What was their reason for going out to see John? Was it to discover that he was “a reed shaken by the wind?” A wishy-washy teacher, a man with no answers and no words to share? Who would have gone out to see him if that’s what he was? What did they discover when they went out? Was he all decked out in soft (the word can even mean “effeminate”) clothes? No. Beautiful clothes are for glorious palaces. That’s not the kind of stuff that regular people wear at home, and it’s certainly not what John was wearing out in the wilderness.
This is the only reference to John’s clothing in Luke’s Gospel. He didn’t dress like the people of Jerusalem or Galilee. He dressed like one of the Old Testament prophets, wearing “a prophet’s garment of hair” (Zechariah 13:4; 2 Kings 1:8). He didn’t go out into the wilderness to visit or sightsee. He went out there to live, to work, and as far as he knew, to spend his whole life there, and so he dressed in the rough and hardy clothes of an outdoorsman in those days. Today he’d be wearing denim or something equally hardy.

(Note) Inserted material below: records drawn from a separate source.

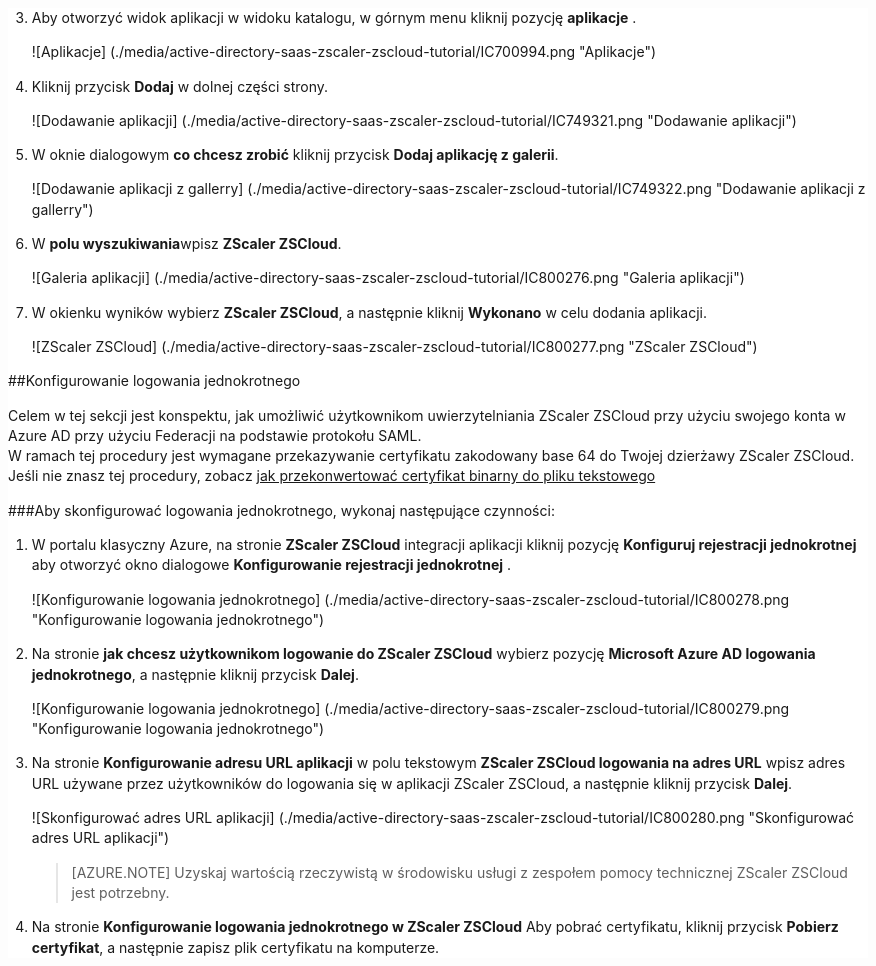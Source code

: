 3.  Aby otworzyć widok aplikacji w widoku katalogu, w górnym menu kliknij pozycję **aplikacje** .

    ![Aplikacje] (./media/active-directory-saas-zscaler-zscloud-tutorial/IC700994.png "Aplikacje")

4.  Kliknij przycisk **Dodaj** w dolnej części strony.

    ![Dodawanie aplikacji] (./media/active-directory-saas-zscaler-zscloud-tutorial/IC749321.png "Dodawanie aplikacji")

5.  W oknie dialogowym **co chcesz zrobić** kliknij przycisk **Dodaj aplikację z galerii**.

    ![Dodawanie aplikacji z gallerry] (./media/active-directory-saas-zscaler-zscloud-tutorial/IC749322.png "Dodawanie aplikacji z gallerry")

6.  W **polu wyszukiwania**wpisz **ZScaler ZSCloud**.

    ![Galeria aplikacji] (./media/active-directory-saas-zscaler-zscloud-tutorial/IC800276.png "Galeria aplikacji")

7.  W okienku wyników wybierz **ZScaler ZSCloud**, a następnie kliknij **Wykonano** w celu dodania aplikacji.

    ![ZScaler ZSCloud] (./media/active-directory-saas-zscaler-zscloud-tutorial/IC800277.png "ZScaler ZSCloud")

##<a name="configuring-single-sign-on"></a>Konfigurowanie logowania jednokrotnego
  
Celem w tej sekcji jest konspektu, jak umożliwić użytkownikom uwierzytelniania ZScaler ZSCloud przy użyciu swojego konta w Azure AD przy użyciu Federacji na podstawie protokołu SAML.  
W ramach tej procedury jest wymagane przekazywanie certyfikatu zakodowany base 64 do Twojej dzierżawy ZScaler ZSCloud.  
Jeśli nie znasz tej procedury, zobacz [jak przekonwertować certyfikat binarny do pliku tekstowego](http://youtu.be/PlgrzUZ-Y1o)

###<a name="to-configure-single-sign-on-perform-the-following-steps"></a>Aby skonfigurować logowania jednokrotnego, wykonaj następujące czynności:

1.  W portalu klasyczny Azure, na stronie **ZScaler ZSCloud** integracji aplikacji kliknij pozycję **Konfiguruj rejestracji jednokrotnej** aby otworzyć okno dialogowe **Konfigurowanie rejestracji jednokrotnej** .

    ![Konfigurowanie logowania jednokrotnego] (./media/active-directory-saas-zscaler-zscloud-tutorial/IC800278.png "Konfigurowanie logowania jednokrotnego")

2.  Na stronie **jak chcesz użytkownikom logowanie do ZScaler ZSCloud** wybierz pozycję **Microsoft Azure AD logowania jednokrotnego**, a następnie kliknij przycisk **Dalej**.

    ![Konfigurowanie logowania jednokrotnego] (./media/active-directory-saas-zscaler-zscloud-tutorial/IC800279.png "Konfigurowanie logowania jednokrotnego")

3.  Na stronie **Konfigurowanie adresu URL aplikacji** w polu tekstowym **ZScaler ZSCloud logowania na adres URL** wpisz adres URL używane przez użytkowników do logowania się w aplikacji ZScaler ZSCloud, a następnie kliknij przycisk **Dalej**.

    ![Skonfigurować adres URL aplikacji] (./media/active-directory-saas-zscaler-zscloud-tutorial/IC800280.png "Skonfigurować adres URL aplikacji")

    >[AZURE.NOTE] Uzyskaj wartością rzeczywistą w środowisku usługi z zespołem pomocy technicznej ZScaler ZSCloud jest potrzebny.

4.  Na stronie **Konfigurowanie logowania jednokrotnego w ZScaler ZSCloud** Aby pobrać certyfikatu, kliknij przycisk **Pobierz certyfikat**, a następnie zapisz plik certyfikatu na komputerze.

The people went out expecting to see a prophet, and they saw John. They all believed that John really was a prophet of God. So the conclusion Jesus is drawing is this: John was a great teacher and prophet, and the people should not be amazed even he was asking Jesus questions. Jesus was beginning something new: The New Testament. No longer would God be sending prophets, which had been going on since the days of Samuel. Now he would work through pastors and teachers, to proclaim the words of Christ. His preaching was accompanied by his great miracles. He said, “Believe me when I say that I am in the Father and the Father is in me; or at least believe on the evidence of the miracles themselves” (John 14:11). Jesus shows his love for us by giving us more than we need to put our faith in him. He gave us his sacrifice, his miracles, his preaching, and his promises.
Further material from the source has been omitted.